After hosting a town hall meeting, New Democrat Party MPP Jennifer French had no trouble recognizing the “strong voices are in Oshawa.”
French hosted the meeting at the South Oshawa Community Centre Feb. 15, where she listened and addressed the concerns of many residents.
Many topics were discussed including education, poverty, health care, social assistance, public transit, the minimum wage cuts, Ontario’s debt and animal welfare.
She explained that she wanted to speak to Oshawa riding residents before heading back to Queen’s Park to deal with broader provincial issues.
“I get to be loud in the legislature, but the power of those words are when they’re real people stories and they’re actually not my words,” said French.

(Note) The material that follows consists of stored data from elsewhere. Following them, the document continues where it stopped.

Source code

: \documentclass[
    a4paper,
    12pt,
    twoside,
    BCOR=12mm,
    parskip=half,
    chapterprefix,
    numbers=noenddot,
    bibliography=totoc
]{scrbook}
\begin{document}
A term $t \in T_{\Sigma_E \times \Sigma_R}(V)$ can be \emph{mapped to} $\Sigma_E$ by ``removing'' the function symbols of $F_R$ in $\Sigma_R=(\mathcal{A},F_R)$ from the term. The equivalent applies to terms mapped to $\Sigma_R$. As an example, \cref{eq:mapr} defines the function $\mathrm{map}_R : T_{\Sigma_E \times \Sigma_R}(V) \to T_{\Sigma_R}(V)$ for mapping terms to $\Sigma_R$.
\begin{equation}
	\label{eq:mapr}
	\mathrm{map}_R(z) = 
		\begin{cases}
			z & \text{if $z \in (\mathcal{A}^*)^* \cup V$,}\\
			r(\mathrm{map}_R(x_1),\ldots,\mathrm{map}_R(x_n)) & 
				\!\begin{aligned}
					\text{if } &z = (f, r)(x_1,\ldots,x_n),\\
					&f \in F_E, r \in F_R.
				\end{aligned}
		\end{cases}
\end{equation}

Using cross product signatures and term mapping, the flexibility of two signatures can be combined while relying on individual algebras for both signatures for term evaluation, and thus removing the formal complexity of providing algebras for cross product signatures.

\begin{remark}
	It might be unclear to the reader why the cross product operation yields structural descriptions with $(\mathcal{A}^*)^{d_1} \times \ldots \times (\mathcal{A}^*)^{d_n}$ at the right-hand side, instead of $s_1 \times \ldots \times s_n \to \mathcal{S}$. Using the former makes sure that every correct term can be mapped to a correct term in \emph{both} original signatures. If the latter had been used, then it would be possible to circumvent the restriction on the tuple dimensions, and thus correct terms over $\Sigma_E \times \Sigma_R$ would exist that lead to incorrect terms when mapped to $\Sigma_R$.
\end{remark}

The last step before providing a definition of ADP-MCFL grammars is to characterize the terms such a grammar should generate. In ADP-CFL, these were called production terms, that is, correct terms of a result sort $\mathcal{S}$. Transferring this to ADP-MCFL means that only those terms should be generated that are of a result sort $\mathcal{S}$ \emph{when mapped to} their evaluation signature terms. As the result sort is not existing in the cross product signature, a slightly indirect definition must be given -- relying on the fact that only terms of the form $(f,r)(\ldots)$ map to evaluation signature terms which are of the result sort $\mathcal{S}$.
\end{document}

She says her local office, 78 Centre St., can help connect Oshawa residents to other ministries and social services.
French, a former public school teacher, said she picked south Oshawa for the town hall because it is familiar territory.
“We picked this area because this is an area where I have personal connections. My students from Glen Street (Public School) and their families and neighbours – I wanted to come back and connect,” said French.
She took three questions or comments at a time and then responded. Oshawa Mayor John Henry was also in attendance.
There were many concerns over education in Oshawa, both on the high school and the post-secondary front.
One resident, a student from G.L. Roberts high school, said she feels schools in south Oshawa do not receive equal educational opportunities, adding students from her school were limited in their additional course offerings.
“I think this as fundamentally unfair…that the fundraising potential in a community should not determine the resources provided at a school,” said French.
There were concerns over the amount of debt modern students are facing at post-secondary institutions.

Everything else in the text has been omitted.